Will cause a dump, due to an uncaught exception. Passing in more information would make debugging Tests easier without necessarily configuring a Rust Debugger / Print Debugging.

Otherwise the Global Implementation is almost done.

kawamuray commented 2 years ago

Is there any way i can handle that gracefully without manually handeling errors?

Hmm, I don't get what's the problem here. Can you explain much detail, or apparently it's no longer a problem?

Looking the latest implementation, GlobalType looks good indeed. So for the remaining Memory memory() and Table table() methods of ImportType, you can choice either to implement MemoryType and TableType to fix the method signature, or delete them for now.

BjoernAkAManf commented 2 years ago

The problem seems to be, that some Java Errors are not handled properly. One such issue was specifying the Java Constructor Signature correctly once. I was able to catch that with the code above, but not the code that was generated.

This is a somewhat minor issue, but can be quite annoying. Might also be me being bad at debugging Rust <-> Java Code though.

The only thing i will leave unimplemented will be Instance and Module, the module linking proposal will be more problematic to implement as is. In particular, as far as i understand it, we would have to create Disposable Objects for Instance or Modules and manage them both in Java and Rust. However i might be wrong there, yet to read about that proposal in more detail.

kawamuray commented 2 years ago

So the error caused by mismatching method (constructor) signature is a "no such method" exception and it is handled here, then set to be thrown again as-is: https://github.com/kawamuray/wasmtime-java/blob/master/wasmtime-jni/src/errors.rs#L45

So it is handled in the generated code, but I guess your point is that at java code level it is difficult to know where of the Rust code caused that exception?
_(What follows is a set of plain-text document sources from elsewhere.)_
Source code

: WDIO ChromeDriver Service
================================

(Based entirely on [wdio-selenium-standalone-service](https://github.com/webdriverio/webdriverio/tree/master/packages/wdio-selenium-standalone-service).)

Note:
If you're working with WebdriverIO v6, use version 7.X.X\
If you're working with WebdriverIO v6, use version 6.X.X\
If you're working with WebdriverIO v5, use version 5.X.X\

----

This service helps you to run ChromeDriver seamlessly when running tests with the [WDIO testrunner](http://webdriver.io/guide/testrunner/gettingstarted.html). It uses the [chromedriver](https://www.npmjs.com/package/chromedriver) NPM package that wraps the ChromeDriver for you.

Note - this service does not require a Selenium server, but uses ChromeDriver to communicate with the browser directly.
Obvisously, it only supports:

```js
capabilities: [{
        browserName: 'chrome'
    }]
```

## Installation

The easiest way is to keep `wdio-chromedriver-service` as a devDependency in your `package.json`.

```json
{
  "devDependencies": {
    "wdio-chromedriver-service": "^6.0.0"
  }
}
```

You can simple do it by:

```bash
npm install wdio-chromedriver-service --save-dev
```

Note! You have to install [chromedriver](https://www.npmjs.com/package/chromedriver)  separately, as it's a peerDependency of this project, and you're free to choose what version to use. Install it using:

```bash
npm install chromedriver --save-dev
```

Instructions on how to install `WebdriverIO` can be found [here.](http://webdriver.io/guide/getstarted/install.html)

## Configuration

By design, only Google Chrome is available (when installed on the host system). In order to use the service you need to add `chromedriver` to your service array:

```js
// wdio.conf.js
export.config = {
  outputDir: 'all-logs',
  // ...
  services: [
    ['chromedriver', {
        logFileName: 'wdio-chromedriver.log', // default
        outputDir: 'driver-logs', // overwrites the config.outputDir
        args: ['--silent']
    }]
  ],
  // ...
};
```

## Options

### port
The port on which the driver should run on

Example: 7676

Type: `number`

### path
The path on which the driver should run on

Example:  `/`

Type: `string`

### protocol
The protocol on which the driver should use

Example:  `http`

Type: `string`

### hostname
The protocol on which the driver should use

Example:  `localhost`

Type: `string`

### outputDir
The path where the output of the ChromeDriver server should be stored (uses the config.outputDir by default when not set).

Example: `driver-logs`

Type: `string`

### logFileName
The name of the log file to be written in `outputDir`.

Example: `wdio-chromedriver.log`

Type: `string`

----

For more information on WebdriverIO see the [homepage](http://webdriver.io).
Then it makes sense. One possible improvement is to embed backtrace information when such exception is generated, but that's not easy with the current impl as in jni::errors::Error automatically gets converted into a Error::Jni by ? operator. Hopefully, such error occurs only when we make a mistake while implementing Rust glue code and can catch it at testing so that we can embed arbitrary debug code to figure out why.